David Cutcliffe, who was Peyton's offensive coordinator at Tennessee and Eli's head coach at Ole Miss, knows the brothers better than anyone outside the immediate family. "Here's the difference," he says. "I would walk into a stadium on a Friday with Peyton, and he would tell me all the great players who had played there. If I tried to talk to Eli about the same thing, he would look at me as if I was crazy." When Eli was young, the only reason he knew the schools in the SEC was because Peyton would hold him down and pound him on the chest until he could name them all.
But Cutcliffe cautions NFL teams not to misread Eli. "He is every bit Peyton when it comes to game preparation," he says. "They both work as hard. They have great minds and a fast-twitch thinking ability that allows them to absorb things very quickly" Eli is passionate, just in a more quiet way. "I love everything about football," he says. "The games, the practices, the preparation, the smells, everything." Anyway, Eli always has developed more slowly than Peyton.
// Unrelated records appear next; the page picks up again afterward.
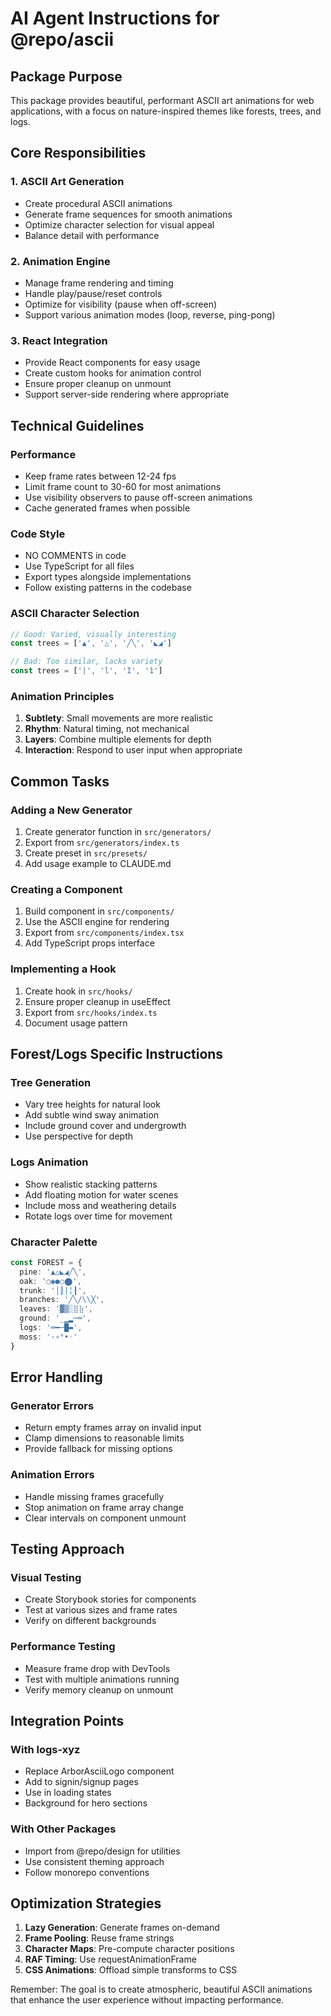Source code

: # AI Agent Instructions for @repo/ascii

## Package Purpose
This package provides beautiful, performant ASCII art animations for web applications, with a focus on nature-inspired themes like forests, trees, and logs.

## Core Responsibilities

### 1. ASCII Art Generation
- Create procedural ASCII animations
- Generate frame sequences for smooth animations
- Optimize character selection for visual appeal
- Balance detail with performance

### 2. Animation Engine
- Manage frame rendering and timing
- Handle play/pause/reset controls
- Optimize for visibility (pause when off-screen)
- Support various animation modes (loop, reverse, ping-pong)

### 3. React Integration
- Provide React components for easy usage
- Create custom hooks for animation control
- Ensure proper cleanup on unmount
- Support server-side rendering where appropriate

## Technical Guidelines

### Performance
- Keep frame rates between 12-24 fps
- Limit frame count to 30-60 for most animations
- Use visibility observers to pause off-screen animations
- Cache generated frames when possible

### Code Style
- NO COMMENTS in code
- Use TypeScript for all files
- Export types alongside implementations
- Follow existing patterns in the codebase

### ASCII Character Selection
```typescript
// Good: Varied, visually interesting
const trees = ['▲', '△', '╱╲', '◣◢']

// Bad: Too similar, lacks variety  
const trees = ['|', 'l', 'I', '1']
```

### Animation Principles
1. **Subtlety**: Small movements are more realistic
2. **Rhythm**: Natural timing, not mechanical
3. **Layers**: Combine multiple elements for depth
4. **Interaction**: Respond to user input when appropriate

## Common Tasks

### Adding a New Generator
1. Create generator function in `src/generators/`
2. Export from `src/generators/index.ts`
3. Create preset in `src/presets/`
4. Add usage example to CLAUDE.md

### Creating a Component
1. Build component in `src/components/`
2. Use the ASCII engine for rendering
3. Export from `src/components/index.tsx`
4. Add TypeScript props interface

### Implementing a Hook
1. Create hook in `src/hooks/`
2. Ensure proper cleanup in useEffect
3. Export from `src/hooks/index.ts`
4. Document usage pattern

## Forest/Logs Specific Instructions

### Tree Generation
- Vary tree heights for natural look
- Add subtle wind sway animation
- Include ground cover and undergrowth
- Use perspective for depth

### Logs Animation
- Show realistic stacking patterns
- Add floating motion for water scenes
- Include moss and weathering details
- Rotate logs over time for movement

### Character Palette
```typescript
const FOREST = {
  pine: '▲△◣◢╱╲',
  oak: '◯◉●○⬤',
  trunk: '│║|╎┃',
  branches: '╱╲/\\╳',
  leaves: '▓▒░⣿⣷',
  ground: '_▁▂─═',
  logs: '═━─█▬',
  moss: '·∘°•◦'
}
```

## Error Handling

### Generator Errors
- Return empty frames array on invalid input
- Clamp dimensions to reasonable limits
- Provide fallback for missing options

### Animation Errors
- Handle missing frames gracefully
- Stop animation on frame array change
- Clear intervals on component unmount

## Testing Approach

### Visual Testing
- Create Storybook stories for components
- Test at various sizes and frame rates
- Verify on different backgrounds

### Performance Testing
- Measure frame drop with DevTools
- Test with multiple animations running
- Verify memory cleanup on unmount

## Integration Points

### With logs-xyz
- Replace ArborAsciiLogo component
- Add to signin/signup pages
- Use in loading states
- Background for hero sections

### With Other Packages
- Import from @repo/design for utilities
- Use consistent theming approach
- Follow monorepo conventions

## Optimization Strategies

1. **Lazy Generation**: Generate frames on-demand
2. **Frame Pooling**: Reuse frame strings
3. **Character Maps**: Pre-compute character positions
4. **RAF Timing**: Use requestAnimationFrame
5. **CSS Animations**: Offload simple transforms to CSS

Remember: The goal is to create atmospheric, beautiful ASCII animations that enhance the user experience without impacting performance.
Unfortunately, neither son inherited Archie's rare mobility. "Archie had absolutely great feet," says Wolf. Archie's sons are elusive in the pocket but not particularly quick. Instead, they are classic drop-back passers at a moment when Vick-like movement is favored. That's one reason the buzz around Eli has not equaled the clamor that surrounded Peyton. Any criticism would nag Peyton. But Eli? "I can't change who I am," he says.
Imagine how difficult it could have been, growing up in New Orleans with Archie Manning as your father. He last played with the Saints in 1981, yet he remains by far the city's most revered sports figure. He still lives in the same classic manor home along splendid St. Charles Avenue. Still works in the city, too, in his own marketing and public relations business. He immersed himself in community affairs and befriended seemingly the entire population. He's instantly charming and warm; no one can remember anyone saying one bad thing about him. But when his sons leaped into football and then gravitated immediately to quarterback, it seemed like a formula for eventual rebellion--or for offspring so full of themselves to be obnoxious.